[Opening The data section]

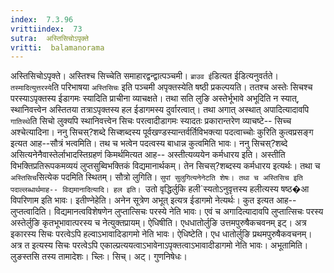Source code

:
 ```yaml
---
index:  7.3.96
vrittiindex:  73
sutra:  अस्तिसिचोऽपृक्ते
vritti:  balamanorama 
---
```


अस्तिसिचोऽपृक्ते। अस्तिश्च सिच्चेति समाहारद्वन्द्वात्पञ्चमी। `ब्राउव ई`डित्यत ईडित्यनुवर्तते। `तस्मादित्युत्तरस्ये`ति परिभाषया `अस्तिसिचः` इति पञ्चमी अपृक्तस्येति षष्ठी प्रकल्पयति। ततश्च अस्तेः सिचश्च परस्याऽपृक्तस्य ईडागमः स्यादिति प्राचीना व्याचक्षते। तथा सति लुङि अस्तेर्भूभावे अभूदिति न स्यात्, स्थानिवत्त्वेन अस्तितया तत्राऽपृक्तस्य हल ईडागमस्य दुर्वारत्वात्। तथा अगात् अस्थात् अपादित्यादावपि `गातिस्थे`ति सिचो लुक्यपि स्थानिवत्त्वेन सिचः परत्वादीडागमः स्यादतः प्रकारान्तरेण व्याचष्टे-- सिच्च अश्चेत्यादिना। ननु सिचस्?शब्दे सिच्शब्दस्य पूर्वखण्डस्यान्तर्वर्तिविभक्त्या पदत्वाच्चोः कुरिति कुत्वप्रसङ्ग इत्यत आह--सौत्रं भत्वमिति। तथ च भत्वेन पदत्वस्य बाधान्न कुत्वमिति भावः। ननु सिचस्?शब्दे असित्यनेनैवास्तेर्लाभादस्तिग्रहणं किमर्थमित्यत आह-- अस्तीत्यव्ययेन कर्मधारय इति। अस्तीति विभक्तिप्रतिरूपकमव्ययं लुप्तसुब्विभक्तिकं विद्यमानार्थकम्। तेन सिचस्?शब्दस्य कर्मधारय इत्यर्थः। तथा च `अस्तिसिच`सित्येक पदमिति स्थितम्। सौत्रो लुगिति। `सुपां सुलुगित्यनेनेटति शेषः। तथा च अस्तिसिच इति पदाल्लब्धार्थमाह-- विद्यमानादित्यादि। हल इति। `उतो वृद्धिर्लुकि हली`स्यतोऽनुवृत्तस्य हलीत्यस्य षष्ठ�आ विपरिणाम इति भावः। इतीण्नेहेति। अनेन सूत्रेण अभूत् इत्यत्र ईडागमो नेत्यर्थः। कुत इत्यत आह-- लुप्तत्वादिति। विद्यमानत्वविशेषणेन लुप्तात्सिचः परस्ये नेति भावः। एवं च अगादित्यादावपि लुप्तात्सिचः परस्य अस्तेर्लुङि कृतभूभावात्परस्य च नेत्युक्तप्रायम्। ऐधिषीति। एधधातोर्लुङि उत्तमपुरुषैकचवनम् इट्। अत्र इकारस्य सिचः परत्वेऽपि हल्वाऽभावादिडागमो नेति भावः। ऐधिष्टेति। एध धातोर्लुङि प्रथमपुरुषैकवचनम्। अत्र त इत्यस्य सिचः परत्वेऽपि एकाल्प्रत्ययत्वाऽभावेनाऽपृक्तत्वाऽभावादीडागमो नेति भावः। अभूतामिति। लुङस्तसि तस्य तामादेशः। च्लिः। सिच्। अट्। गुणनिषेधः।


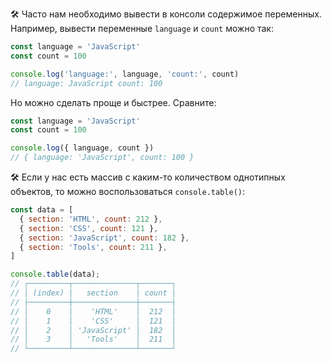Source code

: 🛠 Часто нам необходимо вывести в консоли содержимое переменных. Например, вывести переменные `language` и `count` можно так:

```js
const language = 'JavaScript'
const count = 100

console.log('language:', language, 'count:', count)
// language: JavaScript count: 100
```

Но можно сделать проще и быстрее. Сравните:

```js
const language = 'JavaScript'
const count = 100

console.log({ language, count })
// { language: 'JavaScript', count: 100 }
```

🛠 Если у нас есть массив с каким-то количеством однотипных объектов, то можно воспользоваться `console.table()`:

```js
const data = [
  { section: 'HTML', count: 212 },
  { section: 'CSS', count: 121 },
  { section: 'JavaScript', count: 182 },
  { section: 'Tools', count: 211 },
]

console.table(data);
// ┌─────────┬──────────────┬───────┐
// │ (index) │   section    │ count │
// ├─────────┼──────────────┼───────┤
// │    0    │    'HTML'    │  212  │
// │    1    │    'CSS'     │  121  │
// │    2    │ 'JavaScript' │  182  │
// │    3    │   'Tools'    │  211  │
// └─────────┴──────────────┴───────┘
```
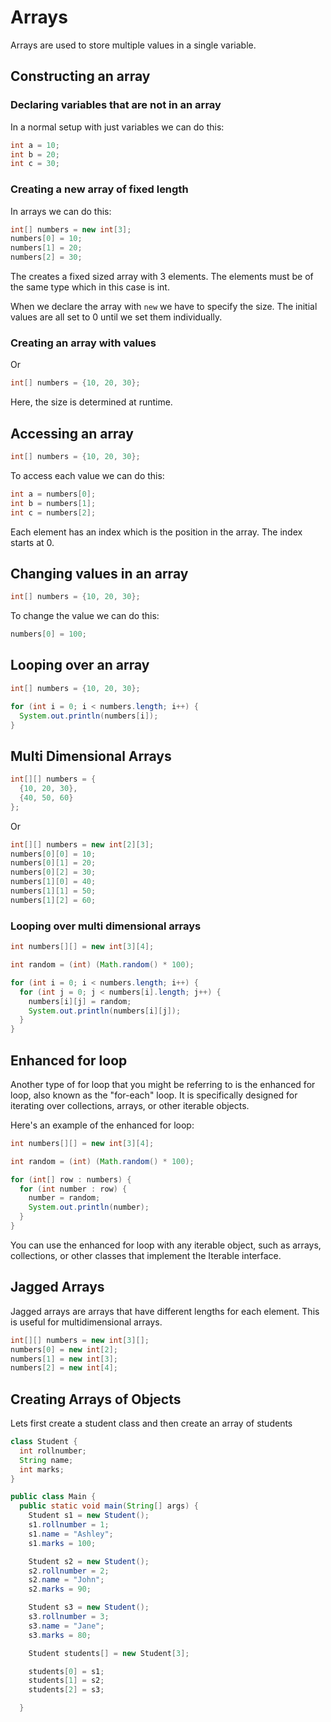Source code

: # Arrays

Arrays are used to store multiple values in a single variable.

## Constructing an array

### Declaring variables that are not in an array

In a normal setup with just variables we can do this:

```java
int a = 10;
int b = 20;
int c = 30;
```

### Creating a new array of fixed length

In arrays we can do this:

```java
int[] numbers = new int[3];
numbers[0] = 10;
numbers[1] = 20;
numbers[2] = 30;
```

The creates a fixed sized array with 3 elements.
The elements must be of the same type which in this case is int.

When we declare the array with `new` we have to specify the size.
The initial values are all set to 0 until we set them individually.

### Creating an array with values

Or

```java
int[] numbers = {10, 20, 30};
```

Here, the size is determined at runtime.

## Accessing an array

```java
int[] numbers = {10, 20, 30};
```

To access each value we can do this:

```java
int a = numbers[0];
int b = numbers[1];
int c = numbers[2];
```

Each element has an index which is the position in the array.
The index starts at 0.

## Changing values in an array

```java
int[] numbers = {10, 20, 30};
```

To change the value we can do this:

```java
numbers[0] = 100;
```

## Looping over an array

```java
int[] numbers = {10, 20, 30};

for (int i = 0; i < numbers.length; i++) {
  System.out.println(numbers[i]);
}
```

## Multi Dimensional Arrays

```java
int[][] numbers = {
  {10, 20, 30},
  {40, 50, 60}
};
```

Or

```java
int[][] numbers = new int[2][3];
numbers[0][0] = 10;
numbers[0][1] = 20;
numbers[0][2] = 30;
numbers[1][0] = 40;
numbers[1][1] = 50;
numbers[1][2] = 60;
```

### Looping over multi dimensional arrays

```java
int numbers[][] = new int[3][4];

int random = (int) (Math.random() * 100);

for (int i = 0; i < numbers.length; i++) {
  for (int j = 0; j < numbers[i].length; j++) {
    numbers[i][j] = random;
    System.out.println(numbers[i][j]);
  }
}
```

## Enhanced for loop

Another type of for loop that you might be referring to is the enhanced for
loop, also known as the "for-each" loop. It is specifically designed for
iterating over collections, arrays, or other iterable objects.

Here's an example of the enhanced for loop:

```java
int numbers[][] = new int[3][4];

int random = (int) (Math.random() * 100);

for (int[] row : numbers) {
  for (int number : row) {
    number = random;
    System.out.println(number);
  }
}
```

You can use the enhanced for loop with any iterable object, such as
arrays, collections, or other classes that implement the Iterable interface.

## Jagged Arrays

Jagged arrays are arrays that have different lengths for each element.
This is useful for multidimensional arrays.

```java
int[][] numbers = new int[3][];
numbers[0] = new int[2];
numbers[1] = new int[3];
numbers[2] = new int[4];
```

## Creating Arrays of Objects

Lets first create a student class and then create an array of students

```java
class Student {
  int rollnumber;
  String name;
  int marks;
}

public class Main {
  public static void main(String[] args) {
    Student s1 = new Student();
    s1.rollnumber = 1;
    s1.name = "Ashley";
    s1.marks = 100;

    Student s2 = new Student();
    s2.rollnumber = 2;
    s2.name = "John";
    s2.marks = 90;

    Student s3 = new Student();
    s3.rollnumber = 3;
    s3.name = "Jane";
    s3.marks = 80;

    Student students[] = new Student[3];

    students[0] = s1;
    students[1] = s2;
    students[2] = s3;

  }
```
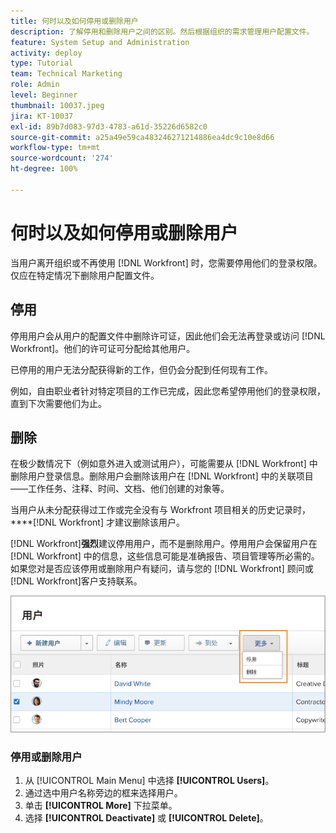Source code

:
 ```yaml
---
title: 何时以及如何停用或删除用户
description: 了解停用和删除用户之间的区别。然后根据组织的需求管理用户配置文件。
feature: System Setup and Administration
activity: deploy
type: Tutorial
team: Technical Marketing
role: Admin
level: Beginner
thumbnail: 10037.jpeg
jira: KT-10037
exl-id: 89b7d083-97d3-4783-a61d-35226d6582c0
source-git-commit: a25a49e59ca483246271214886ea4dc9c10e8d66
workflow-type: tm+mt
source-wordcount: '274'
ht-degree: 100%

---
```


# 何时以及如何停用或删除用户

当用户离开组织或不再使用 [!DNL Workfront] 时，您需要停用他们的登录权限。仅应在特定情况下删除用户配置文件。

## 停用

停用用户会从用户的配置文件中删除许可证，因此他们会无法再登录或访问 [!DNL Workfront]。他们的许可证可分配给其他用户。

已停用的用户无法分配获得新的工作，但仍会分配到任何现有工作。

例如，自由职业者针对特定项目的工作已完成，因此您希望停用他们的登录权限，直到下次需要他们为止。

## 删除

在极少数情况下（例如意外进入或测试用户），可能需要从 [!DNL Workfront] 中删除用户登录信息。删除用户会删除该用户在 [!DNL Workfront] 中的关联项目——工作任务、注释、时间、文档、他们创建的对象等。

当用户从未分配获得过工作或完全没有与 Workfront 项目相关的历史记录时，****[!DNL Workfront] 才建议删除该用户。

[!DNL Workfront]**强烈**&#x200B;建议停用用户，而不是删除用户。停用用户会保留用户在 [!DNL Workfront] 中的信息，这些信息可能是准确报告、项目管理等所必需的。如果您对是否应该停用或删除用户有疑问，请与您的 [!DNL Workfront] 顾问或[!DNL Workfront]客户支持联系。

![[!DNL Users] 页面上显示选项的“更多”菜单](assets/admin-fund-adding-users-11.png)

### 停用或删除用户

1. 从 [!UICONTROL Main Menu] 中选择 **[!UICONTROL Users]**。
1. 通过选中用户名称旁边的框来选择用户。
1. 单击 **[!UICONTROL More]** 下拉菜单。
1. 选择 **[!UICONTROL Deactivate]** 或 **[!UICONTROL Delete]**。

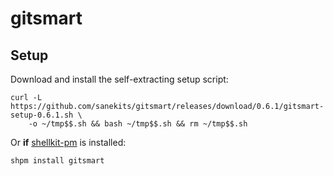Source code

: # gitsmart

## Setup

Download and install the self-extracting setup script:
```
curl -L https://github.com/sanekits/gitsmart/releases/download/0.6.1/gitsmart-setup-0.6.1.sh \
    -o ~/tmp$$.sh && bash ~/tmp$$.sh && rm ~/tmp$$.sh
```


Or **if** [shellkit-pm](https://github.com/sanekits/shellkit-pm) is installed:

    shpm install gitsmart

##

[Closing The data section]

## Your assignment:
Could you return the lines in the entries above that contain "table"?

## Worked solution:
🛠 Если у нас есть массив с каким-то количеством однотипных объектов, то можно воспользоваться `console.table()`:
console.table(data);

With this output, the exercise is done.